Sombras de Silêncio #361

Levantou-se depois uma discussão mais acalorada sobre uma jogada. Geadas chateou-se, levantou-se e deixou a taberna a largar impropérios, enquanto os outros se riam e o mandavam para a terra dele. Ao verem-no subir para a mota, e sabendo do seu estado de embriaguez, alguns rapazes correram dele e agarraram-se à mota. Durante a subida, o motor acabou por desligar-se. Cada vez mais furioso, o pastor teve de voltar para trás para ganhar andamento. Após mais uma tentativa infrutífera, em pleno estado de alienação, Geadas largou a mota e correu atrás deles. Acabou por desistir e entrou na taberna para beber mais um copo.

Geadas regressou pouco tempo depois à rua com mais vitupérios e acabou por levar a mota à mão durante a maior parte da subida. Quando notou que as ameaças se tinham esfumado entre as brumas ébrias da consciência, deu ao pedal, montou na mota e prosseguiu pela estrada, ziguezagueando a escuridão. Contudo, e segundo explicaria mais tarde, «um carro que estava mal-estacionado na capela» acabaria por lhe provocar um acidente terrível, ao precipitar-se para o poço do Zerno, que fica a cerca de duzentos metros e duas curvas depois. A mota embateu na vedação e catapultou Geadas para o poço. Em gritos de desespero, conseguiu agarrar-se às silvas e salvou-se. As notas boiavam como se fossem nenúfares. Quando o puxaram para a estrada, numa altura em que a embriaguez já tinha sido afogada pelo susto, Geadas pôs-se de joelhos e chorou a perda do dinheiro. Com a ajuda de alguns e a incredibilidade de outros, o dinheiro foi resgatado e ele seguiu o seu caminho, perdendo-se depois nas memórias do século.

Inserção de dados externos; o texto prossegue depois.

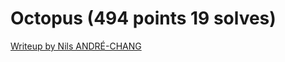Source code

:# Octopus (494 points 19 solves)

[Writeup by Nils ANDRÉ-CHANG](https://www.nilsand.re/ctf/writeup/2020/05/31/castorsCTF20.html#octopus-494-points-19-solves)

Por altura do acidente, Girolme e Manel já tinham saído da taberna e estavam embrulhados com os rapazes, que insistiam para que Manel fosse jogar futebol com eles. O objetivo passava mais por acertar-lhe do que por marcar golos ou vencer a noite. Depois de mais alguns momentos de entretenimento forçado, os dois prosseguiram pela calçada de sombras solitárias e cada um continuou para a sua casa.

Girolme desceu pela noite fria e escura, contornando as esquinas do medo e refugiando o olhar no chão. Os ruídos do desconhecido assustaram-no bastante e ele prometeu que nunca mais se atreveria a uma viagem tão tardia. Por entre laivos de claridade ofertados pela lua, reconheceu, numa curva do caminho, o monte Castro. A vegetação alta e densa grassava nas suas encostas silentes. Pareceu-lhe que seria um domínio limítrofe à humanidade, onde as feras governavam em rasgos de desconsideração. Girolme imaginou que seria para ali que confluíam as criaturas ruins da região e assustou-se profundamente. Seres terríveis de um espaço inferior que guardavam o tesouro, com dois leões de ouro à porta. Por momentos, sentiu um chamamento, tão inusitado quão terrífico, para embrenhar-se naquele território ignoto. Todavia, o medo sacudiu-lhe os sentidos e prosseguiu pelo caminho. Passou a capela e ao chegar a casa foi provar o pão que Luís lá deixara. Meteu-se depois na cama, já liberto do frenesim de não saber o que se escondia para lá das brumas, e adormeceu em considerações utópicas sobre o tesouro.